一言で言うのなら、やまびこ先輩とこだまは響きあえませんでした。
「私には、彼女の優しさは不気味にすら感じられた」
「ここはとても穏やかで、優しい世界だ。信じられないくらいに」
心根は似た者同士のふたりでした。どこまでも優しく、嘘くさいほど優しく、どうしてそこまでしてくれるのかわからないくらいひたすら優しく、そして優しい。
そこだけ見るのならお似合いのカップルだったように思えるかもしれません。
あなたの不機嫌は私の不機嫌でもある。私の喜びはあなたをも喜ばせられる。お互い思いやり深い彼らは、死がふたりを分かつまで、もしかしたら比翼の鳥にだってなれたかもしれません。
けれど、そうはなりませんでした。
「私は彼女のためならどんなことでもするつもりだった。何にだってなるつもりだったんだ。そう、何にだって――」
「ねえ、約束だよ。一緒に歩こう。君がいつか話してくれたガイコツだらけの道をさ、アイスクリームでも食べながら。ふたりで」
疫病のせいではありません。
戦争のせいではありません。
漂流のせいでもありません。
彼らは、どうしようもなくお互いの求めるものが異なっていたからです。
やまびこ先輩はいつまでもどこまでも相手の選ぶ道を支えたいと願いました。
こだまは一途に熱心に相手が選んだ道を添い遂げたいと願いました。
それでは、ふたりはちっとも願ったことを叶えることができなかったのです。
こだまの私室にはクローバーの花が生けてありました。花言葉は「約束」。それから、「私を思って」。
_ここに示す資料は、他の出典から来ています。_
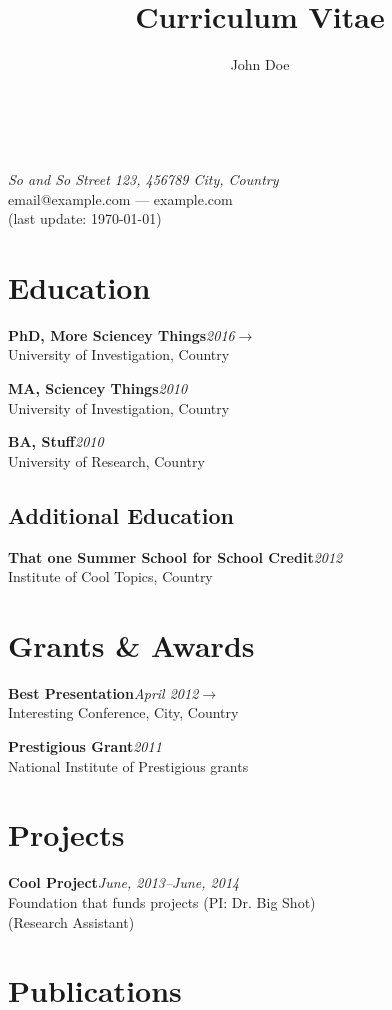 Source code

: \documentclass{article}
\makeatletter
\newcommand{\cvcolor}{\color{DodgerBlue4}} %
\renewcommand{\maketitle}{
\begin{center}
{\Huge\theauthor}\\
{\Large \cvcolor{Department of Research, University of Investigation}}\\
{\itshape So and So Street 123, 456789 City, Country}\\
email@example.com --- example.com\\
\vspace{0.25em}
{\color{Gray}(last update: \today)}
\end{center}
}
\makeatother
\begin{document}
\title{Curriculum Vitae} %
\author{John Doe}

\maketitle

\section{Education}

\textbf{PhD, More Sciencey Things}\hfill\emph{2016}$\rightarrow$\\
University of Investigation, Country

\textbf{MA, Sciencey Things}\hfill\emph{2010}\\
University of Investigation, Country

\textbf{BA, Stuff}\hfill\emph{2010}\\
University of Research, Country

\subsection{Additional Education}

\textbf{That one Summer School for School Credit}\hfill\emph{2012}\\
Institute of Cool Topics, Country 

\section{Grants \& Awards}

\textbf{Best Presentation}\hfill \emph{April 2012}$\rightarrow$\\
Interesting Conference, City, Country

\textbf{Prestigious Grant}\hfill \emph{2011}\\
National Institute of Prestigious grants

\section{Projects}

\textbf{Cool Project}\hfill \emph{June, 2013--June, 2014}\\
Foundation that funds projects (PI: Dr. Big Shot)\\
(Research Assistant)

\section{Publications}
\end{document}
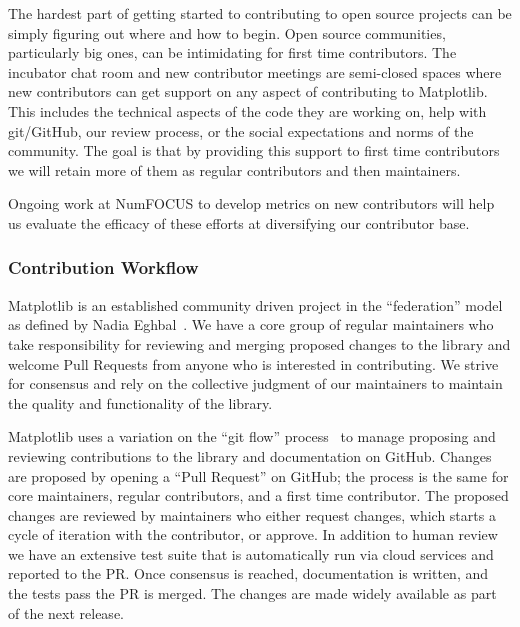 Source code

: \documentclass[12pt]{article}
\numberwithin{page}{section}
\begin{document}
The hardest part of getting started to contributing to open source
projects can be simply figuring out where and how to begin.  Open source communities,
particularly big ones, can be intimidating for first time
contributors.  The incubator chat room and new contributor meetings
are semi-closed spaces where  new
contributors can get support on any aspect of contributing to
Matplotlib.  This includes the technical aspects of the code they are
working on, help with git/GitHub, our review process, or the social
expectations and norms of the community.  The goal is that by
providing this support to first time contributors we will retain more
of them as regular contributors and then maintainers.


Ongoing work at NumFOCUS to develop metrics on new contributors
will help us evaluate the
efficacy of these efforts at diversifying our contributor base.

\subsubsection{Contribution Workflow}

Matplotlib is an established community driven project in the
``federation'' model as defined by Nadia Eghbal~\cite{eghbal_2020}.
We have a core group of regular maintainers who take responsibility for
reviewing and merging proposed changes to the library and welcome Pull
Requests from anyone who is interested in contributing.  We strive
for consensus and rely on the collective judgment of our maintainers
to maintain the quality and functionality of the library.

Matplotlib uses a variation on the ``git flow'' process~\cite{ghflow}
to manage proposing and reviewing contributions to the library and
documentation on GitHub.  Changes are proposed by opening a ``Pull
Request'' on GitHub; the process is the same for core maintainers,
regular contributors, and a first time contributor.  The proposed
changes are reviewed by maintainers who either request changes, which
starts a cycle of iteration with the contributor, or approve.  In
addition to human review we have an extensive test suite that is
automatically run via cloud services and reported to
the PR.  Once consensus is reached, documentation is written,
and the tests pass the PR is merged.  The changes are made widely available
as part of the next release.
\end{document}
やまびことこだまは、はたして本当にお互いを思いあっていたでしょうか?
「ねえ、やまびこ。僕どんな顔してる? 正直に言って」
「髪の毛が透き通って雪みたいだ」
「それから?」
「それから、唇が空のように青くて」
「それで?」
「目元が前よりも優しげな印象になった」
思いあっていたでしょうとも。これ以上なく。
「目をそらさないで。お願い。もっとよく見たいんだ」
お互いの瞳に映る自分の姿になりきろうと思ってしまえるほどに。
お互いの望む自分らしくあろうと思ってしまうほどに。
「本当だ。前よりずっとナチュラルでさ。これが本当の僕だ。・・・だけど、誰もがそう思えるわけじゃない」
そう言って、こだまの心の傷はまた一筋、血を流しました。
同じ優しさを持ち、けれど違う願いを抱き、お互いのために尽くそうとすれ違いつづけるふたり。
やまびことこだまは、はたして本当にお互いを思いあえていたでしょうか?
「君はどう思う? 僕は、どうしたらいいと思う?」
「俺は・・・、君の考えが正しいと思う」
「本当に? 本当にそう思っているのかい?」
「当然だ。君はいつだって正しい。そうだろ?」
「・・・僕、そんな立派な人間じゃないよ」
後悔の果てに
「君たちはそれを解決しないといけなかった。――君自身が変わればいい。自分の殻を破って外へ飛び出せばよかったんだ。・・・だけど、もう手遅れだ。僕が帰るからね」
そう、やまびこ先輩とこだまが救われるには、もうとっくに手遅れでした。
ふたりずっとすれ違っていたまま、どうしようもなくお互いの求めるものが異なっていたまま、それではお互いの願いが叶えられないことをわかっていながら、それでもふたり、いつまでも今のままで甘んじることを選んでしまったのですから。
不老不死の漂流者に時間がいくらあったってそれでは意味がありません。
「今まで幾人もの先人が元の世界を目指し挑戦したが、成功した者はまだいない。だが可能性はゼロではない」
「え、帰れるの?」
「ああ。まだ間に合う。――君たちはこっちに来てまだ1年も経っていないんだろう?」(第6話)
あのときやまびこ先輩が言った言葉の真意は、そっちでした。
漂流1年未満だから、卒業前だったから「まだ間に合う」という意味じゃなかったんですね。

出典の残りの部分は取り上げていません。